## Task prompt
Which lines in the records below contain the word "sécurité"? Copy each one.

## Data supplied
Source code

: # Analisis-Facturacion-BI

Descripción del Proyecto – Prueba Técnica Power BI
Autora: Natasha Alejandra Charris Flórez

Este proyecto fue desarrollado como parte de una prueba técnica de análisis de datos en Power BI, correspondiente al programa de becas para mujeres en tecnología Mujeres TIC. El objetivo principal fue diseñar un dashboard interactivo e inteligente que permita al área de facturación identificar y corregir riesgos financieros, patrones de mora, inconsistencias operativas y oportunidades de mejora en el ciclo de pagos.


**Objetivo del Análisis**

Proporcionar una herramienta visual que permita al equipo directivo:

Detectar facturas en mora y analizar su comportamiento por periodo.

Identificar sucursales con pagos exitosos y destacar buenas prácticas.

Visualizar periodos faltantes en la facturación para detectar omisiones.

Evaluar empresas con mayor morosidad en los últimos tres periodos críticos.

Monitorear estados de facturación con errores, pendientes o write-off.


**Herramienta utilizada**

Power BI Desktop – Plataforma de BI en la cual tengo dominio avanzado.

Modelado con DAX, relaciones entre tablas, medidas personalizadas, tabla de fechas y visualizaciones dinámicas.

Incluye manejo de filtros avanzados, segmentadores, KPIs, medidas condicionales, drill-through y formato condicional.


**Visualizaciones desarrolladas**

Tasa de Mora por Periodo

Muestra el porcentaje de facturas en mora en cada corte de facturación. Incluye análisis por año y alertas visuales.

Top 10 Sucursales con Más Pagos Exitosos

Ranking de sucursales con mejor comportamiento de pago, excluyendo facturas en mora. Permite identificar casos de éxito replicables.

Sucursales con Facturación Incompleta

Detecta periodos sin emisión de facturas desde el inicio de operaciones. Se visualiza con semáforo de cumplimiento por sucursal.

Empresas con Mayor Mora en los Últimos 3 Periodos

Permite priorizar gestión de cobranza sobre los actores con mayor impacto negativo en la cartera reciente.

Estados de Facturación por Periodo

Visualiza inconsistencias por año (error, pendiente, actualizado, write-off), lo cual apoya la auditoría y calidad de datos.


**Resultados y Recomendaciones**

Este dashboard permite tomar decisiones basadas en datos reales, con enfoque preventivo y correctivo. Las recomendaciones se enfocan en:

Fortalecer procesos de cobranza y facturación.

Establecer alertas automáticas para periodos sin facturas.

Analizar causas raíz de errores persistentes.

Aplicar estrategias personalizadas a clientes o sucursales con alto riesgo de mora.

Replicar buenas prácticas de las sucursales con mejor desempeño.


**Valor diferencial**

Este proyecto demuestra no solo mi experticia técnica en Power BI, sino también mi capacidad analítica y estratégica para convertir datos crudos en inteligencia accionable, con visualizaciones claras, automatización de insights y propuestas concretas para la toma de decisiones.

* * *

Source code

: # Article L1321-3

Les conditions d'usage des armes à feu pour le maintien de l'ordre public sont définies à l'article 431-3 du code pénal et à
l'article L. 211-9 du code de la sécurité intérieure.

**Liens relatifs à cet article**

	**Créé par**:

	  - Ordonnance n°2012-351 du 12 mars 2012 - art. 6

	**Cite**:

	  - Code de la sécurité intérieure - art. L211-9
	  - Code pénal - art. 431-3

...

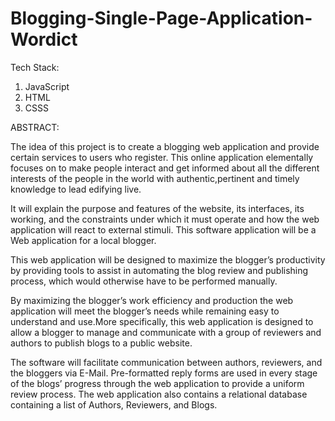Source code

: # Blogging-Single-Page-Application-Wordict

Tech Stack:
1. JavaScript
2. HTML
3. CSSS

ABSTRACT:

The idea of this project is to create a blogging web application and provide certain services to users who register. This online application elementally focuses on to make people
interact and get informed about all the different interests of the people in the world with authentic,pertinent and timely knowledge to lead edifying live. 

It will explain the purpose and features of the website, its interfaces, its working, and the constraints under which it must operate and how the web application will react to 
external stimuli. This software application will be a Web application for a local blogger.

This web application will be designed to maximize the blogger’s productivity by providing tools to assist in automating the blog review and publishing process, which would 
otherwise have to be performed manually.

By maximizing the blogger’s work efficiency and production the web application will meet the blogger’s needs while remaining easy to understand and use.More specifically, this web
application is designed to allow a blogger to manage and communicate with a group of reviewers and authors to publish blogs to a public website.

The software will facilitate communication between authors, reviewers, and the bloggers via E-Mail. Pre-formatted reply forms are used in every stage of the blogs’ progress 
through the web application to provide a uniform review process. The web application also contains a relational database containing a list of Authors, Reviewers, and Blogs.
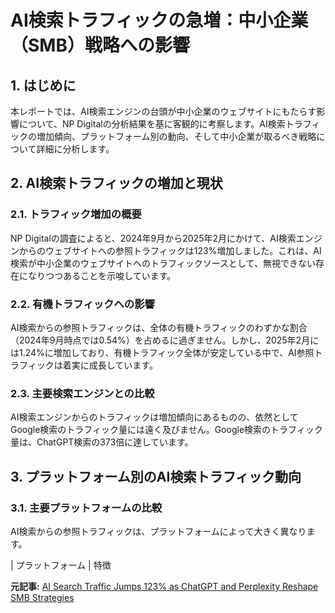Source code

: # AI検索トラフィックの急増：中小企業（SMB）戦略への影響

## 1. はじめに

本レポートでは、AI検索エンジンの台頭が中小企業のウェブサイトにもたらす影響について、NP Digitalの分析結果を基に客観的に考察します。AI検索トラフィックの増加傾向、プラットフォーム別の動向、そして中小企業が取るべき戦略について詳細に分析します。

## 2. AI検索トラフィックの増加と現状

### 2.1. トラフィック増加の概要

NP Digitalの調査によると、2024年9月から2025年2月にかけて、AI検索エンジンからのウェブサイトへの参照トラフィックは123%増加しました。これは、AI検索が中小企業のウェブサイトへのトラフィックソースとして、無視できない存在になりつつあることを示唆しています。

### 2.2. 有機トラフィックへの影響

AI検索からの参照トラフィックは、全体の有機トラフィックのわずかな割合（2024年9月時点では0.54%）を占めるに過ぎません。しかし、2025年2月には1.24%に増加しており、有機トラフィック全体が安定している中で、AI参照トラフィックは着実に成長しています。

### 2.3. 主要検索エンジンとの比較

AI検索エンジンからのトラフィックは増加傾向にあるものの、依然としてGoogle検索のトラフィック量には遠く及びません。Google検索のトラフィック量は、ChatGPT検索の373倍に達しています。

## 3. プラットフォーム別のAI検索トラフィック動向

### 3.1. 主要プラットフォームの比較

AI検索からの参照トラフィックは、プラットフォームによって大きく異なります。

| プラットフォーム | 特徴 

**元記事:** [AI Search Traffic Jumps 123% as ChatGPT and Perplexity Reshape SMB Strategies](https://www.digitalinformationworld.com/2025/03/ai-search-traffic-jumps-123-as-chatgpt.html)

## Exercise solution
l'article L. 211-9 du code de la sécurité intérieure.
	  - Code de la sécurité intérieure - art. L211-9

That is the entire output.